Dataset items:
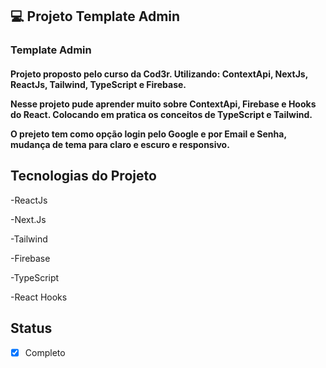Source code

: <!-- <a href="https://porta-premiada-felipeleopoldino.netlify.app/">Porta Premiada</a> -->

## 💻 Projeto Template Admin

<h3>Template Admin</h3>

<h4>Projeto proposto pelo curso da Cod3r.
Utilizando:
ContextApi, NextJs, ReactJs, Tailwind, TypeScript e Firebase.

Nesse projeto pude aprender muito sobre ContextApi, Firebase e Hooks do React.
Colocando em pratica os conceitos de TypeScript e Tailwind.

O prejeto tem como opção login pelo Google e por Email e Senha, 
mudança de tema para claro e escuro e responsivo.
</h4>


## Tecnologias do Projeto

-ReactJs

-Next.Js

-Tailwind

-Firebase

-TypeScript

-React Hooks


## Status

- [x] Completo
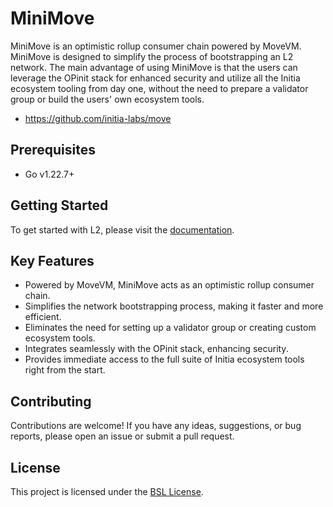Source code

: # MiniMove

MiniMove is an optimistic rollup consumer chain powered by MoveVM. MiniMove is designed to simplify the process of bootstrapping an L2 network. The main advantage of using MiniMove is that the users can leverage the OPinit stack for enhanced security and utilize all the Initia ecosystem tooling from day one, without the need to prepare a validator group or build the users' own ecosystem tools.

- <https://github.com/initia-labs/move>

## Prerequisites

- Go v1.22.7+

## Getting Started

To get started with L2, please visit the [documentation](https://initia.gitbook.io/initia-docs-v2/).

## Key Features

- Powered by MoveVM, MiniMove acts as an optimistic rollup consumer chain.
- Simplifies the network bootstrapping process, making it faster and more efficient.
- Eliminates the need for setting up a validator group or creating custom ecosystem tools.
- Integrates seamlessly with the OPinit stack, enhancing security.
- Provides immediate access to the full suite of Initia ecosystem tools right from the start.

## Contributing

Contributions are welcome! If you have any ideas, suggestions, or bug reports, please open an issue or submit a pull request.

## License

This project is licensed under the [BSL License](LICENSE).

--

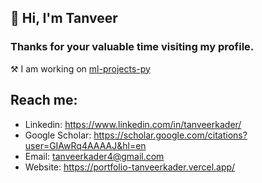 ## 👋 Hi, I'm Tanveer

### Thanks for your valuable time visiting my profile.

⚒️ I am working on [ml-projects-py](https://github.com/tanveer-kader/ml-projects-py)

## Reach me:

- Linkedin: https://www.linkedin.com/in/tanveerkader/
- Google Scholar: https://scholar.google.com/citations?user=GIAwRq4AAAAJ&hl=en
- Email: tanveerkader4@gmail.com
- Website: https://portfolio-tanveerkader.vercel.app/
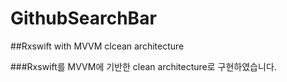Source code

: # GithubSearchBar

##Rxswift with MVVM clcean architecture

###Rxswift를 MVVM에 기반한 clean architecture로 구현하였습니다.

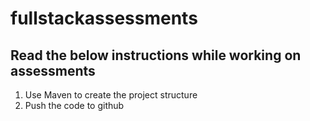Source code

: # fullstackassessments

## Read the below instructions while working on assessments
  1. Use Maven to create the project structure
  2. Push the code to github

* * *

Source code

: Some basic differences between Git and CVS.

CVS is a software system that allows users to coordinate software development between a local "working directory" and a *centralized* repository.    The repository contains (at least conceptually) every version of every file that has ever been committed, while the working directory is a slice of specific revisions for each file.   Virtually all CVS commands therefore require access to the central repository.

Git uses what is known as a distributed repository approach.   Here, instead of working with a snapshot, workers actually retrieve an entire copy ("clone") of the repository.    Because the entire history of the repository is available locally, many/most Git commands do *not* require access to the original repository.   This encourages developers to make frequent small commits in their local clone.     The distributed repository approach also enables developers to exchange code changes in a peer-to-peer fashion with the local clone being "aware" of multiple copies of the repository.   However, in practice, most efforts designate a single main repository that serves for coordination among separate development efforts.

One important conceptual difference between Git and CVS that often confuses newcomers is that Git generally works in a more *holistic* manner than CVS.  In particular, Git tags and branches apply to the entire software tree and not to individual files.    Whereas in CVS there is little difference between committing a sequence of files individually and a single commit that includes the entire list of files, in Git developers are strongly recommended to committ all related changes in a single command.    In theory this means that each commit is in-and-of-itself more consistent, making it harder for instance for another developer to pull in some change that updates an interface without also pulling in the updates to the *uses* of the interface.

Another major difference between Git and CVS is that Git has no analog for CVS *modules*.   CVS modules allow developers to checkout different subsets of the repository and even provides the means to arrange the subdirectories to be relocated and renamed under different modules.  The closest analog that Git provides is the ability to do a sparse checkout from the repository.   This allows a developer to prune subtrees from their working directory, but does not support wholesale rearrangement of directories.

Task directions> Line for line, output the entries above from the line with "I am working" to the line with "2. Push the code to github", both included, and nothing more. Skip pictures.

Result for this task>
⚒️ I am working on [ml-projects-py](https://github.com/tanveer-kader/ml-projects-py)

## Reach me:

- Linkedin: https://www.linkedin.com/in/tanveerkader/
- Google Scholar: https://scholar.google.com/citations?user=GIAwRq4AAAAJ&hl=en
- Email: tanveerkader4@gmail.com
- Website: https://portfolio-tanveerkader.vercel.app/
Source code

: # GithubSearchBar

##Rxswift with MVVM clcean architecture

###Rxswift를 MVVM에 기반한 clean architecture로 구현하였습니다.

Source code

: # fullstackassessments

## Read the below instructions while working on assessments
  1. Use Maven to create the project structure
  2. Push the code to github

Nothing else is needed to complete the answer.